- [What you need to do] Scan the entries below for the word "Fender", then copy each line that holds it.

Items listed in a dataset

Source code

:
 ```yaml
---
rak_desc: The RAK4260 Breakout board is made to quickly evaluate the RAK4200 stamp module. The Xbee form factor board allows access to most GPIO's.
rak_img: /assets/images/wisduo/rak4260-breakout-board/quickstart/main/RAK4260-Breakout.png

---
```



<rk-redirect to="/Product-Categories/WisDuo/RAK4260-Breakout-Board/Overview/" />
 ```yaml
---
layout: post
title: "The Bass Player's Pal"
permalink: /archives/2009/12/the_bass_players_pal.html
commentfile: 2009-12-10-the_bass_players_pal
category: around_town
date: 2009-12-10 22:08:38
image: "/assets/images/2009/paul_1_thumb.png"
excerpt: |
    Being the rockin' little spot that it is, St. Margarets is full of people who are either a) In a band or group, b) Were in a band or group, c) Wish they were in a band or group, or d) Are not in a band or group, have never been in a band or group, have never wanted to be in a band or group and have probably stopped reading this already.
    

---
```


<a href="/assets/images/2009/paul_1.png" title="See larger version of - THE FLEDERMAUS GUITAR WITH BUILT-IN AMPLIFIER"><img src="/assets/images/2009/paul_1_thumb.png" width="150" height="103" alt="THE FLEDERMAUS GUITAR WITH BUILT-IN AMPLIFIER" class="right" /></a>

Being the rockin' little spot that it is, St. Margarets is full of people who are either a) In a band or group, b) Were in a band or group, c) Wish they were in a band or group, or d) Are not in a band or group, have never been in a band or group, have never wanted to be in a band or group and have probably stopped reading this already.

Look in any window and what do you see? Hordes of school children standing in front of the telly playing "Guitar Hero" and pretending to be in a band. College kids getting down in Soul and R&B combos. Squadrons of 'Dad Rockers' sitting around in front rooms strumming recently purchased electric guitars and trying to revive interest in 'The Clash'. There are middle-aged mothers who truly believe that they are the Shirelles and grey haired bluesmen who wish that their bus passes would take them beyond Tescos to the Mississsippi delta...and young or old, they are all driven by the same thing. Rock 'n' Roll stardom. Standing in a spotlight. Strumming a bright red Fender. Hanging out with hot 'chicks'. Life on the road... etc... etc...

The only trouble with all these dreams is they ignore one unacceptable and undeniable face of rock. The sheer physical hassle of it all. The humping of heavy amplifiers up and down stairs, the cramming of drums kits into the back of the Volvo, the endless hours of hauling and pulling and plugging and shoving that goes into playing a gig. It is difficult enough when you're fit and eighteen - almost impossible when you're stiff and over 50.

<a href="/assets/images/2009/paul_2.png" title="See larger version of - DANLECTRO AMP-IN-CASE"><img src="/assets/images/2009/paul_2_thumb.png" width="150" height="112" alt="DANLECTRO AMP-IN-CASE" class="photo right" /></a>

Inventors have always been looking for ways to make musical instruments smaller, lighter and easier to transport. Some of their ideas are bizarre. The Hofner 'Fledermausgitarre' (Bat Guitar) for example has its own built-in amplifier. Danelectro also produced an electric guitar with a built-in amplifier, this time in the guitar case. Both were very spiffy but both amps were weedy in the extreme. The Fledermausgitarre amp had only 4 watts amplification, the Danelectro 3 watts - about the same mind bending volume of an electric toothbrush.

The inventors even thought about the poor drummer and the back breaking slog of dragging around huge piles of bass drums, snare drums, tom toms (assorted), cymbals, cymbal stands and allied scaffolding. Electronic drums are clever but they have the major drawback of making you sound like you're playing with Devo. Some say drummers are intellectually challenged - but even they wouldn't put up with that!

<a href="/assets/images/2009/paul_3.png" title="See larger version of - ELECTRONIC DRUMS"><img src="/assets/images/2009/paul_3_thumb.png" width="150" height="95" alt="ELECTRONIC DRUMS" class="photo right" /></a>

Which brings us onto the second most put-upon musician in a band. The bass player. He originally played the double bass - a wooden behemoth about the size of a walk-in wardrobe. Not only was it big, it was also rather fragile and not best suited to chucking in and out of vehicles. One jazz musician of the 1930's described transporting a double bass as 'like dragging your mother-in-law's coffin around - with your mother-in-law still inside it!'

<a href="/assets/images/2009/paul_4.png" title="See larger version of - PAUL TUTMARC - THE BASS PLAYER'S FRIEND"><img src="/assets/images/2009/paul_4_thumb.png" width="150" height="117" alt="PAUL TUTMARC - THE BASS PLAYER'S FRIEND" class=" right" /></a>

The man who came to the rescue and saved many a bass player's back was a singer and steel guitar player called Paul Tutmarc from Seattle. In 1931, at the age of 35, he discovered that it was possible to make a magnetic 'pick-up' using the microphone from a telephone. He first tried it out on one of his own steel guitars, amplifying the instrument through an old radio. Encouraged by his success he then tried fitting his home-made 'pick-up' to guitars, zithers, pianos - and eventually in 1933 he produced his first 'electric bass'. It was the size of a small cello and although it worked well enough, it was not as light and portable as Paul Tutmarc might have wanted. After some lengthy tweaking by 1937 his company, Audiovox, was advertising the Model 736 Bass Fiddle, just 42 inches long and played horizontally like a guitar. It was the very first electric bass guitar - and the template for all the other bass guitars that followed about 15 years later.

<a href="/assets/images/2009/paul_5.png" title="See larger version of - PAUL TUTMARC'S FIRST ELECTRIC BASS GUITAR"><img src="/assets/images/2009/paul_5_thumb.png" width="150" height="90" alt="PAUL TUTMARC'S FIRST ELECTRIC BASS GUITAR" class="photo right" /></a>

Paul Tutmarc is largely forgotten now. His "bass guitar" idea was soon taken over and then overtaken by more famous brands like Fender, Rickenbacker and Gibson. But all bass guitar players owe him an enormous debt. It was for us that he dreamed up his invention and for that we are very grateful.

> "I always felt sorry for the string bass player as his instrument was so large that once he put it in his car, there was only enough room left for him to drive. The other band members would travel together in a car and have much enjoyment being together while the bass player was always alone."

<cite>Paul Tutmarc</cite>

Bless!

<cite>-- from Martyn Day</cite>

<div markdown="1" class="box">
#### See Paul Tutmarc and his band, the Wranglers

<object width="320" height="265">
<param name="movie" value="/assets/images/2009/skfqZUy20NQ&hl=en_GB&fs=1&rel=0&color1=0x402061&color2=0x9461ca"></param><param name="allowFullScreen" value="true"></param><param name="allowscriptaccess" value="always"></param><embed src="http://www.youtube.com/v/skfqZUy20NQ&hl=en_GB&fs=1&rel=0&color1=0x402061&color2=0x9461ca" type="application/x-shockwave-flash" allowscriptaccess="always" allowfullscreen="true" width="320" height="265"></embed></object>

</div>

- [Output below]
Look in any window and what do you see? Hordes of school children standing in front of the telly playing "Guitar Hero" and pretending to be in a band. College kids getting down in Soul and R&B combos. Squadrons of 'Dad Rockers' sitting around in front rooms strumming recently purchased electric guitars and trying to revive interest in 'The Clash'. There are middle-aged mothers who truly believe that they are the Shirelles and grey haired bluesmen who wish that their bus passes would take them beyond Tescos to the Mississsippi delta...and young or old, they are all driven by the same thing. Rock 'n' Roll stardom. Standing in a spotlight. Strumming a bright red Fender. Hanging out with hot 'chicks'. Life on the road... etc... etc...
Paul Tutmarc is largely forgotten now. His "bass guitar" idea was soon taken over and then overtaken by more famous brands like Fender, Rickenbacker and Gibson. But all bass guitar players owe him an enormous debt. It was for us that he dreamed up his invention and for that we are very grateful.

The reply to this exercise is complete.